How did touring in a band prepare you for the world of design? Most of my touring days were spent in a van with my two bandmates crisscrossing the United States and Canada, playing in punk venues in places like Denton, Texas, and Cincinnati, Ohio, and driving for hours to get to an unknown destination to perform for less than 30 minutes. The camaraderie built with your bandmates, and the connection we had with the kids who would come support us, instilled core values that I found useful for working in design—mainly a good work ethic, team building, humility and respect.
How has working at ad agencies influenced your understanding of branding or design? Before I was an ad guy, I was a music guy. And before that, I was making collages for fun. I didn’t go to ad school, so for me, working in ad agencies gave me the background to look at art as a functional commodity, which may sound horrible, but it’s not. It allowed me to look at artful applications of a design exercise or creative idea. Creatives and designers in an ad agency are the same as in any other industry or practice. They are tasked with solving a brand’s issue through smart, clear and thoughtful communication tactics, whether that’s a logo, a design system or an entire campaign. It also showed me how artists borrow from advertising and vice versa. All of my ad work has a subtle—or not so subtle—reference to an artist or art movement that I find inspirational.
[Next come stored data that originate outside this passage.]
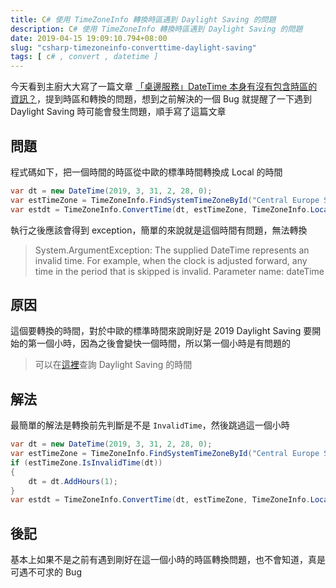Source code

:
 ```yaml
---
title: C# 使用 TimeZoneInfo 轉換時區遇到 Daylight Saving 的問題
description: C# 使用 TimeZoneInfo 轉換時區遇到 Daylight Saving 的問題
date: 2019-04-15 19:09:10.794+08:00
slug: "csharp-timezoneinfo-converttime-daylight-saving"
tags: [ c# , convert , datetime ]
---
```


今天看到主廚大大寫了一篇文章 [「桌邊服務」DateTime 本身有沒有包含時區的資訊？](https://dotblogs.com.tw/supershowwei/2019/04/15/095324)，提到時區和轉換的問題，想到之前解決的一個 Bug 就提醒了一下遇到 Daylight Saving 時可能會發生問題，順手寫了這篇文章

## 問題

程式碼如下，把一個時間的時區從中歐的標準時間轉換成 Local 的時間

```csharp
var dt = new DateTime(2019, 3, 31, 2, 28, 0);
var estTimeZone = TimeZoneInfo.FindSystemTimeZoneById("Central Europe Standard Time");
var estdt = TimeZoneInfo.ConvertTime(dt, estTimeZone, TimeZoneInfo.Local);
```

執行之後應該會得到 exception，簡單的來說就是這個時間有問題，無法轉換

> System.ArgumentException: The supplied DateTime represents an invalid time.  For example, when the clock is adjusted forward, any time in the period that is skipped is invalid.
Parameter name: dateTime

## 原因

這個要轉換的時間，對於中歐的標準時間來說剛好是 2019 Daylight Saving 要開始的第一個小時，因為之後會變快一個時間，所以第一個小時是有問題的

> 可以在[這裡](https://time.artjoey.com/)查詢 Daylight Saving 的時間

## 解法

最簡單的解法是轉換前先判斷是不是 `InvalidTime`，然後跳過這一個小時

```csharp
var dt = new DateTime(2019, 3, 31, 2, 28, 0);
var estTimeZone = TimeZoneInfo.FindSystemTimeZoneById("Central Europe Standard Time");
if (estTimeZone.IsInvalidTime(dt))
{
	dt = dt.AddHours(1);
}
var estdt = TimeZoneInfo.ConvertTime(dt, estTimeZone, TimeZoneInfo.Local);
```

## 後記

基本上如果不是之前有遇到剛好在這一個小時的時區轉換問題，也不會知道，真是可遇不可求的 Bug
Why did you decide to take up the role of creative director at the Sundance Institute? To be completely honest, I was surprised that I was hired as the Sundance Institute’s first-ever creative director because most of my professional experience has been in advertising and media. I never thought a nonprofit like Sundance would want someone like me in its halls. When the role was offered to me, I humbly accepted it; the primary reason being that I’m able to put my skills and strengths toward helping a mission and values-driven organization increase its outreach. Being part of an organization whose values perfectly ladder up to yours is a gift.
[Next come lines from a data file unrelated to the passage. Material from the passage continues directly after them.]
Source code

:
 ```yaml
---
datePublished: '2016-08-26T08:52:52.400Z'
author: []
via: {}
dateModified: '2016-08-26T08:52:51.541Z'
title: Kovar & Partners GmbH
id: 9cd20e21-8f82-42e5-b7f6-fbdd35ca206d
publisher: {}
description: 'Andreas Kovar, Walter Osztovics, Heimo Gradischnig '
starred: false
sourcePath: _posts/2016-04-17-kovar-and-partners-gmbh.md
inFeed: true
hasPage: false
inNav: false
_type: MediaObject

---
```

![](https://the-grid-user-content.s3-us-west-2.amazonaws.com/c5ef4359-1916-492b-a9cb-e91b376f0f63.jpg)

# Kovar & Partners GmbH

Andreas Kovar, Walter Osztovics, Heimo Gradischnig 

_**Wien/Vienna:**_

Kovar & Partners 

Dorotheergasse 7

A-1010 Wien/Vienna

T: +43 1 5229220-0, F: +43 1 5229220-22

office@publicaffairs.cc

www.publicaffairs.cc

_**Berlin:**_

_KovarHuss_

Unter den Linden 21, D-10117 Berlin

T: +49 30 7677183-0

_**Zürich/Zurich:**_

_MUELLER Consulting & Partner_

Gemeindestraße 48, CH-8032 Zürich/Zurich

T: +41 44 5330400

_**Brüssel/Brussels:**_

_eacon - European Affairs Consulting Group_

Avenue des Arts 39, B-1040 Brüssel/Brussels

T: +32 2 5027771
How do you use the Sundance Film Festival’s history and values to design an identity for the event? The history of the festival is intrinsically tied to the history of the institute. One of those core values is inclusion and supporting underrepresented voices by championing those visions and creating a safe place for the exchange of philosophies and ideas. Those values have to be communicated through the design language and visual identity of the festival, which goes well beyond simply creating a logo. For the 2020 edition of the festival, we partnered with a small design studio in London and hired a team of twelve designers from various backgrounds to design and execute the identity of the festival.
What is it like to attend the Sundance Film Festival, and how does it help you as a designer? The festival is really fun, but it’s a bit of sensory overload for people. The films are the main showpiece, of course, but the panels, activations and events that happen throughout the festival are inspiring and thought provoking.
Even though my function at Sundance is different from the other folks attending, as with all of my work, I place myself as a consumer of the project I am a part of. When I was playing music and making records, I made the record that I would want to listen to. That through line carries itself to the present, and I ask myself: As a festivalgoer, does the festival look and feel amazing? Does it inspire me? Do I like it? Putting yourself in that context helps you whenever you are part of creating anything, especially if it’s an ecosystem such as a festival.
What is the connection between film and design, and why is it important to you? Film is design. How a director shoots, the composition of a frame, the narrative arcs, sound and editing—everything is design. Design is important because it’s all around us—the cities we live in, the cars we drive, the planes we fly in, our homes and where we work. Everything is connected, and, at the core, was a design project that someone or some team had to solve. It also says a lot about us; our decisions are a design process that we go through—how we structure our lives—and that is also design.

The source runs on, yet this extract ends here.